Using Marketplace Marginal Values to Address Interference Bias
Written by Shima Nassiri and Ido Bright
Network Effect
At Lyft, we run various randomized experiments to tackle different measurement needs. User-split experiments account for 90% of the randomized studies due to the higher power and fit for most use cases. However, they are prone to interference or network bias. In a multi-sided marketplace, there is no such thing as a perfect balance of supply and demand and one side of the market is congested: if we have oversupply, we can run rider-split experiments without interference concerns. If we are undersupplied, however, interference in a rider-split experiment can severely bias the results. Same goes for under or over-demand situations and driver-split experiments. For example, in a supply constrained situation, not enough drivers are available to address the demand. As illustrated in Figure 1, in such an environment, if the treatment in an A/B experiment incentivises higher convergence of riders to complete their intended rides, there will be fewer resources available for the riders in the control group. Hence, the outcomes of the control group will be negatively impacted by the treatment through the congested resource (i.e., the drivers) and the impact of treatment can be overestimated — this is known as interference bias or network effect. This situation violates the Stable Unit Treatment Value Assumption (SUTVA) which indicates that the control group should not be affected by the treatment to keep the results unbiased.
It’s important to recognize that interference doesn’t always lead to an overestimation of the treatment effect. For instance, in social networks, treating units in the treatment group can positively influence the outcomes for control units who are friends with those treated, boosting control outcomes and thus reducing the perceived treatment effect. Similarly, in a retail setting, with complementary products, treating units in the treatment group might positively impact complementary products often purchased together, inflating control outcomes and underestimating the treatment effect. Conversely, for substitutable products, the opposite occurs, where the treatment effect may be overestimated.
Possible Solutions to Interference
Much of the literature on interference focuses on modifying classical experimental designs to mitigate its effects. Cluster randomization is a popular method for addressing interference. For instance, at Amazon, cluster randomization is explored to tackle interference issues among substitutable products. In Section 4 of Cooperider and Nassiri (2023), the authors also address the challenge of low power resulting from such clustering and discuss how power can be improved through better cluster balancing.
Other alternative designs like time-split or region-split experiments can also be used to address interference. In a time-split experiment all units are exposed to a single treatment at any given time or time-location combination, which helps prevent the interference effect. (This type of experiment is also known as switchback). However, this approach can affect the user experience for user-facing changes. For example, if we frequently toggle a UI feature that provides the driver with more rider information, it might disrupt the user experience. Additionally, time-split experiments are inherently suited for scenarios where the focus is on the overall marketplace impact.

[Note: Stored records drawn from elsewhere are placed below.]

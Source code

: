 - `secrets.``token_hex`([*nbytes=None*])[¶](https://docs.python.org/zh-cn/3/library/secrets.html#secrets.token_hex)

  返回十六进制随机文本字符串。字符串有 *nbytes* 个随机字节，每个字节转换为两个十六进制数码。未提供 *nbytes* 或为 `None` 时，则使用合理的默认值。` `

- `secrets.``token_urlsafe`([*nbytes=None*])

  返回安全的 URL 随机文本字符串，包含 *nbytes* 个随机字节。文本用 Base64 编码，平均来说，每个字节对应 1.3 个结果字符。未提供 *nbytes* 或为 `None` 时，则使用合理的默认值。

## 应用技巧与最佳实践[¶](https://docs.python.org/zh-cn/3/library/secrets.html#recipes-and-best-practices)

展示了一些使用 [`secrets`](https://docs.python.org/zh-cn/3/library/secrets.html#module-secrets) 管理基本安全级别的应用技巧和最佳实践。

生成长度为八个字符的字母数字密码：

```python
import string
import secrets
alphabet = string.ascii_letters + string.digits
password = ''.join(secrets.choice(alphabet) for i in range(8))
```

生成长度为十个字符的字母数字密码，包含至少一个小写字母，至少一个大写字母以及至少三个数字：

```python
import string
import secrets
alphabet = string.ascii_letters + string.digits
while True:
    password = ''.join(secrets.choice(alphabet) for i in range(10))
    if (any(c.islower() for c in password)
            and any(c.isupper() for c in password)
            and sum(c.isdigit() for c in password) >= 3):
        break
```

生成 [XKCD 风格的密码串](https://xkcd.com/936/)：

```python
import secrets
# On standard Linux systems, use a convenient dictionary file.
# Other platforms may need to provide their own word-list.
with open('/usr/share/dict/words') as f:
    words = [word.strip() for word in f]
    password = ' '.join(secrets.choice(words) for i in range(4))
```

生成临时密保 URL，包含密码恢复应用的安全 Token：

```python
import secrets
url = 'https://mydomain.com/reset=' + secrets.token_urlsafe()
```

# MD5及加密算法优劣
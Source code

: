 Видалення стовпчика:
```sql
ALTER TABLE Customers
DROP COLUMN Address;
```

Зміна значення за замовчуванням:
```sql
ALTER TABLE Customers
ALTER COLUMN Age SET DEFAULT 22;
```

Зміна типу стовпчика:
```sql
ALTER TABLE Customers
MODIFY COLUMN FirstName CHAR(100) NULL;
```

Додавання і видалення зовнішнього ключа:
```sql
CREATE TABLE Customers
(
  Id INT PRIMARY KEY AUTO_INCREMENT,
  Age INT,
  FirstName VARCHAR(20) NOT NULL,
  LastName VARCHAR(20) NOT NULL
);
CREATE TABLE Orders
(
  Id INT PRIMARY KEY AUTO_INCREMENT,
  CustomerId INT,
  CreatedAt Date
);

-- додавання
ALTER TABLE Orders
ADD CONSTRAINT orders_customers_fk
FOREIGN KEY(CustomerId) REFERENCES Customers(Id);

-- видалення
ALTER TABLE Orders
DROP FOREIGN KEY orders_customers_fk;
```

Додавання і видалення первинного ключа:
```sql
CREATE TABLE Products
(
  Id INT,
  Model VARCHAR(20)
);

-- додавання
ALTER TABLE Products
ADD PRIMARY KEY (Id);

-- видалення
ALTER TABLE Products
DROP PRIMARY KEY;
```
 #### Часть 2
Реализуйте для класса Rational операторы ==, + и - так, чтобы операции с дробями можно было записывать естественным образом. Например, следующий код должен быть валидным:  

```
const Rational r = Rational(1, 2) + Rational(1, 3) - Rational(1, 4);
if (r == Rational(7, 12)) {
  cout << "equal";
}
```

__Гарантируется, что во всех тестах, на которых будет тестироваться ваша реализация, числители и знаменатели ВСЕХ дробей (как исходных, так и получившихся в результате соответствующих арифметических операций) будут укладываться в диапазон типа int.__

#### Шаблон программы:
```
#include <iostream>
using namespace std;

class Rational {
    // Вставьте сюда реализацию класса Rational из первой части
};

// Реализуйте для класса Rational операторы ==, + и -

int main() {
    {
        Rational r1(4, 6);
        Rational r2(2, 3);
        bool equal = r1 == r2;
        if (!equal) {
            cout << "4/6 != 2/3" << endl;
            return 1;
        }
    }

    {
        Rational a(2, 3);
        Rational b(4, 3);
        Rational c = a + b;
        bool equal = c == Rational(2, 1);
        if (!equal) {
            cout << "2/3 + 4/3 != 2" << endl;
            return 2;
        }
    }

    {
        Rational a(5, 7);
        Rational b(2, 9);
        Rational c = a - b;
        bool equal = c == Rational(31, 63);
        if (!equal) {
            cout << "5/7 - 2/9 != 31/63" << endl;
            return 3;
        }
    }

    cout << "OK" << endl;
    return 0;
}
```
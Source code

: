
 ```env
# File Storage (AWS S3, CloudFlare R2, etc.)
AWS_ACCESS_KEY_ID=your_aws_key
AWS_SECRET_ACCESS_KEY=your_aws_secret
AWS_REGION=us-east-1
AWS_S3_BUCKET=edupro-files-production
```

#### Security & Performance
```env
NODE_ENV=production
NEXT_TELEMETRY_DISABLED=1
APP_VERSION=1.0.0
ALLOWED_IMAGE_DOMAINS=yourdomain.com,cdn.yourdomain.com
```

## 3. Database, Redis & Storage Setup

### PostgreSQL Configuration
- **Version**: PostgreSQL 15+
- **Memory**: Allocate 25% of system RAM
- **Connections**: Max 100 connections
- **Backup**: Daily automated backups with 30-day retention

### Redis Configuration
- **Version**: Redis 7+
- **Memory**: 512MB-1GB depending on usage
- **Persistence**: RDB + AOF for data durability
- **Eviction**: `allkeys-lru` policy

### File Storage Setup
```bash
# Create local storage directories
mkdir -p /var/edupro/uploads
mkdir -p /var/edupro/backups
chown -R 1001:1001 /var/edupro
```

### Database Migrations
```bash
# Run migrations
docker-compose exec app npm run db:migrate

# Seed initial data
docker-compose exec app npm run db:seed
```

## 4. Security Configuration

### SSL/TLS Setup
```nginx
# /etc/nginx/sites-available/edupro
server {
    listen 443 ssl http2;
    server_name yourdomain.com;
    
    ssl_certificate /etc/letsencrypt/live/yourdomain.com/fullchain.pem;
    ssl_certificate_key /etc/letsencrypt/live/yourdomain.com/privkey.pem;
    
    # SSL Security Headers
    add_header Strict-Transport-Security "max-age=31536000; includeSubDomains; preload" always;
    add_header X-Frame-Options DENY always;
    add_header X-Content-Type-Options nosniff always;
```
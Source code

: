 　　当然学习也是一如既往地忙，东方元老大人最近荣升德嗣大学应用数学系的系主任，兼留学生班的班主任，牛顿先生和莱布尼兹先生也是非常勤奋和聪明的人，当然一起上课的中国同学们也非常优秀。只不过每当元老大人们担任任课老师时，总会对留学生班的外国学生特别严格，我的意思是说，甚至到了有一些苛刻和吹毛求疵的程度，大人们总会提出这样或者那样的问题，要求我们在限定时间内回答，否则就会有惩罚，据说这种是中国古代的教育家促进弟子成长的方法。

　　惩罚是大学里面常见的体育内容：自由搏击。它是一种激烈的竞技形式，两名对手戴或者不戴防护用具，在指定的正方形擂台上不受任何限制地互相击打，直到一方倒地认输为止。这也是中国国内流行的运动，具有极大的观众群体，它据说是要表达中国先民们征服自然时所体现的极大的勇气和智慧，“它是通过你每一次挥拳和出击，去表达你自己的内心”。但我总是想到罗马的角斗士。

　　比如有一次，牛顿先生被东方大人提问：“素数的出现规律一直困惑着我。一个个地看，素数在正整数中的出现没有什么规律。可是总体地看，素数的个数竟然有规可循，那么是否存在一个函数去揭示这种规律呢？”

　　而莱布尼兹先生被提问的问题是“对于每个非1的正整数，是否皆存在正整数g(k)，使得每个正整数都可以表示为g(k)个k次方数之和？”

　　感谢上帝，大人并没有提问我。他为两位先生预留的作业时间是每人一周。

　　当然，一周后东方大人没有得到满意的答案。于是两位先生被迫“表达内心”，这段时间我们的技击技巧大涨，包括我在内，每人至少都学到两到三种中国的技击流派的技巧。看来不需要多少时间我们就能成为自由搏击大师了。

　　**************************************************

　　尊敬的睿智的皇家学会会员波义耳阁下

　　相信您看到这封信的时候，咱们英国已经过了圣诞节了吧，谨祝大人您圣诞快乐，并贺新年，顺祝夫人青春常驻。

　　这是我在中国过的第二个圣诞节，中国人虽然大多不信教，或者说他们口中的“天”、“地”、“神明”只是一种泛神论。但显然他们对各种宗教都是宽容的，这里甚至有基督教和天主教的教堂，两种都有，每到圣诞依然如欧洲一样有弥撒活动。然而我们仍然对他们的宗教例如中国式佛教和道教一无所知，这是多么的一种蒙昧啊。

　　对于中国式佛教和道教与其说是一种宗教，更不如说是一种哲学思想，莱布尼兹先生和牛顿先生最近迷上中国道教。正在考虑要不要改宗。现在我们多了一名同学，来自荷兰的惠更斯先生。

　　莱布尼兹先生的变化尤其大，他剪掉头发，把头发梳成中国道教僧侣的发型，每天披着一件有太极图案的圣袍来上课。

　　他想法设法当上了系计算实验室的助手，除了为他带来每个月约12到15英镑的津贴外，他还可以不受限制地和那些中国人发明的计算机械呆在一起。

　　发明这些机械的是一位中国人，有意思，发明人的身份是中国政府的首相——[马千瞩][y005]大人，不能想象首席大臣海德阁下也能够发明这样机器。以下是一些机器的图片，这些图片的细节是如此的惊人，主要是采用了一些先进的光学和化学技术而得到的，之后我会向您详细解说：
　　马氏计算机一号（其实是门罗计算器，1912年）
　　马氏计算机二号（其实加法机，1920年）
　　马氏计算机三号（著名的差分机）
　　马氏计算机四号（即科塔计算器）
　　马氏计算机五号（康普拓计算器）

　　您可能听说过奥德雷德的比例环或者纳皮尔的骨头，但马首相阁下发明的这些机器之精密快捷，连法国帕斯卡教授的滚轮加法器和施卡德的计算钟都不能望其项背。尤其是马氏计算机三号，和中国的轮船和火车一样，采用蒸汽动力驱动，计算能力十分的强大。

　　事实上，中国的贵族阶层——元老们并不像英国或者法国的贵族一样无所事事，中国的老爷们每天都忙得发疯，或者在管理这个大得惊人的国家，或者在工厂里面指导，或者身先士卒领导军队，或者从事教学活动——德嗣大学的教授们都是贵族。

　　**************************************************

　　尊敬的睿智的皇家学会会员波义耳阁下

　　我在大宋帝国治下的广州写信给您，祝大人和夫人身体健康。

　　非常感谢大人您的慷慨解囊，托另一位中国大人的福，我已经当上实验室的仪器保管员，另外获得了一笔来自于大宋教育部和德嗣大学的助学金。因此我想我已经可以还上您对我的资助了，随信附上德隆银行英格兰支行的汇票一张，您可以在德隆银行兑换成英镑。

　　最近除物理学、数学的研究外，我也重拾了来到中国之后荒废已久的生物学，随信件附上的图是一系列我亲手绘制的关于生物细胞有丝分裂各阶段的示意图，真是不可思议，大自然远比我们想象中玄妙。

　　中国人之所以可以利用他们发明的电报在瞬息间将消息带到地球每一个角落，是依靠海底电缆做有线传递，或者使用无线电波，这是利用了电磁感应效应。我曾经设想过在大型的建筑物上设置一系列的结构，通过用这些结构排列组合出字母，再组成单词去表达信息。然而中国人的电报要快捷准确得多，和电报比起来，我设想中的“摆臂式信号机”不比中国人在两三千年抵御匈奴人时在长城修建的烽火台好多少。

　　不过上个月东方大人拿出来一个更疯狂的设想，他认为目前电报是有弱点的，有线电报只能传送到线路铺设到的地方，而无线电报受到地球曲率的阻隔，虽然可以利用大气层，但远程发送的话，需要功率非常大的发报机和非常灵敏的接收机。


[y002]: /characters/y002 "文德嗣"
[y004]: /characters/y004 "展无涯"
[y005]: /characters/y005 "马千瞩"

They are designed to capture short-term marketplace behavior, as users experience different treatments throughout the experiment. However, it’s not possible to include a holdout group in a time-split experiment, making them unsuitable for assessing long-term impacts. Therefore, time-split experiments are suitable only for a limited range of use cases. Experimenters might opt to run a combination of a time-split experiment followed by a user-split experiment to leverage the strengths of both approaches. This strategy allows them to accurately gauge marketplace-level effects without interference concerns through the time-split, while also assessing user-level, long-term impacts via the user-split. However, this approach is costly to implement and can delay decision making by several weeks.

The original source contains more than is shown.